Problem description »
Your task is to transcribe all the entries exactly, excluding pictures.

Supplied records »
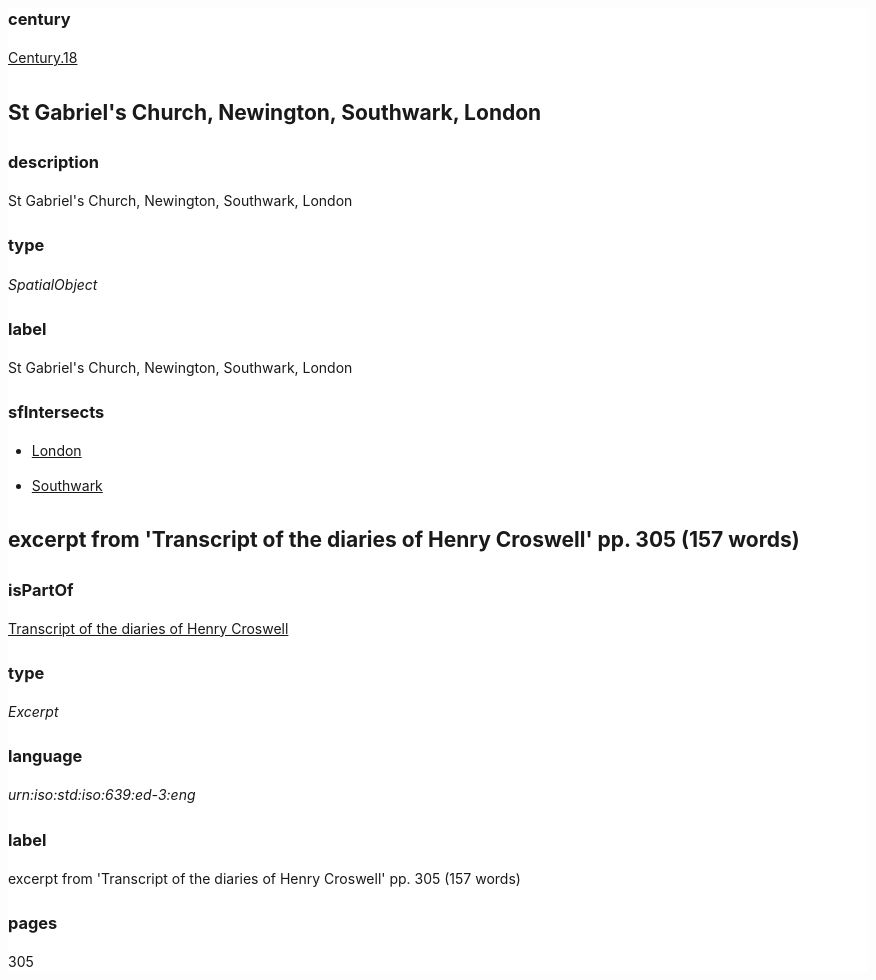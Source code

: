### century


[Century.18](#Century.18)

## St Gabriel's Church, Newington, Southwark, London

### description


St Gabriel's Church, Newington, Southwark, London

### type


*SpatialObject*

### label


St Gabriel's Church, Newington, Southwark, London

### sfIntersects

 - [London](#London)

 - [Southwark](#Southwark)

## excerpt from 'Transcript of the diaries of Henry Croswell' pp. 305 (157 words)

### isPartOf


[Transcript of the diaries of Henry Croswell](#Transcript-of-the-diaries-of-Henry-Croswell)

### type


*Excerpt*

### language


*urn:iso:std:iso:639:ed-3:eng*

### label


excerpt from 'Transcript of the diaries of Henry Croswell' pp. 305 (157 words)

### pages


305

Solution for this problem »
Source code

:### century


[Century.18](#Century.18)

## St Gabriel's Church, Newington, Southwark, London

### description


St Gabriel's Church, Newington, Southwark, London

### type


*SpatialObject*

### label


St Gabriel's Church, Newington, Southwark, London

### sfIntersects

 - [London](#London)

 - [Southwark](#Southwark)

## excerpt from 'Transcript of the diaries of Henry Croswell' pp. 305 (157 words)

### isPartOf


[Transcript of the diaries of Henry Croswell](#Transcript-of-the-diaries-of-Henry-Croswell)

### type


*Excerpt*

### language


*urn:iso:std:iso:639:ed-3:eng*

### label


excerpt from 'Transcript of the diaries of Henry Croswell' pp. 305 (157 words)

### pages


305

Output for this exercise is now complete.